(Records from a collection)
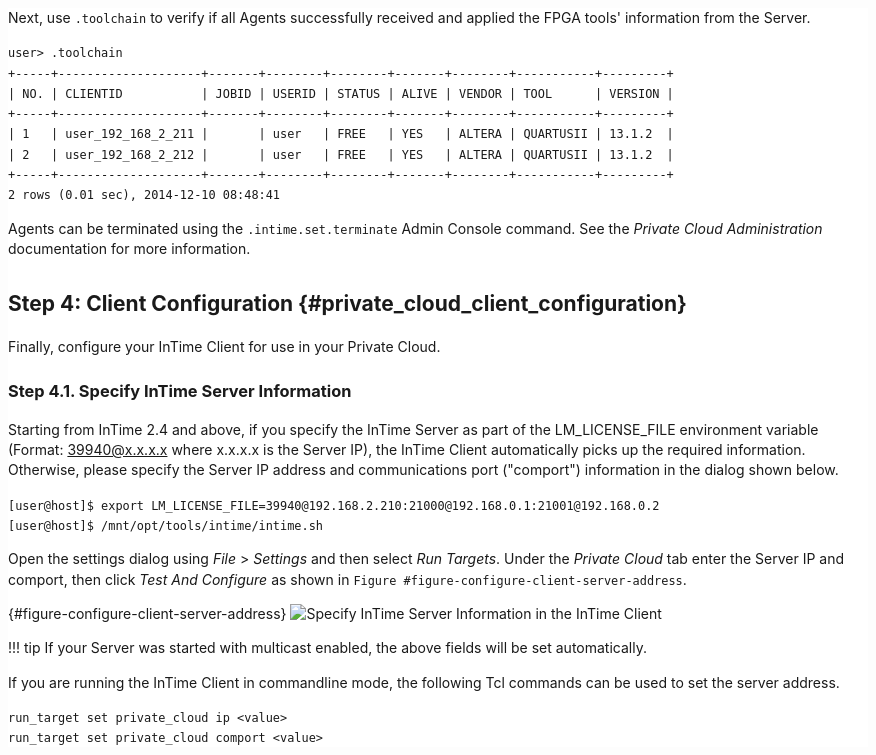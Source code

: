 Next, use `.toolchain` to verify if all Agents successfully received and
applied the FPGA tools' information from the Server.

    user> .toolchain
    +-----+--------------------+-------+--------+--------+-------+--------+-----------+---------+
    | NO. | CLIENTID           | JOBID | USERID | STATUS | ALIVE | VENDOR | TOOL      | VERSION |
    +-----+--------------------+-------+--------+--------+-------+--------+-----------+---------+
    | 1   | user_192_168_2_211 |       | user   | FREE   | YES   | ALTERA | QUARTUSII | 13.1.2  |
    | 2   | user_192_168_2_212 |       | user   | FREE   | YES   | ALTERA | QUARTUSII | 13.1.2  |
    +-----+--------------------+-------+--------+--------+-------+--------+-----------+---------+
    2 rows (0.01 sec), 2014-12-10 08:48:41

Agents can be terminated using the `.intime.set.terminate` Admin Console
command. See the *Private Cloud Administration* documentation for more
information.

Step 4: Client Configuration {#private_cloud_client_configuration}
----------------------------

Finally, configure your InTime Client for use in your Private Cloud.

### Step 4.1. Specify InTime Server Information

Starting from InTime 2.4 and above, if you specify the InTime Server as
part of the LM\_LICENSE\_FILE environment variable (Format:
<39940@x.x.x.x> where x.x.x.x is the Server IP), the InTime Client
automatically picks up the required information. Otherwise, please
specify the Server IP address and communications port (\"comport\")
information in the dialog shown below.

    [user@host]$ export LM_LICENSE_FILE=39940@192.168.2.210:21000@192.168.0.1:21001@192.168.0.2
    [user@host]$ /mnt/opt/tools/intime/intime.sh

Open the settings dialog using *File* \> *Settings* and then select *Run
Targets*. Under the *Private Cloud* tab enter the Server IP and comport,
then click *Test And Configure* as shown in
`Figure #figure-configure-client-server-address`.

 {#figure-configure-client-server-address}
![Specify InTime Server Information in the InTime
Client](images/configuration/setup_client_server_address.png)


!!! tip
    If your Server was started with multicast enabled, the above fields will
be set automatically.


If you are running the InTime Client in commandline mode, the following
Tcl commands can be used to set the server address.

    run_target set private_cloud ip <value>
    run_target set private_cloud comport <value>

# TO DO
Your answer should be only a number: how many lines of the data above contain the string "then"?

# TASK RESULT
2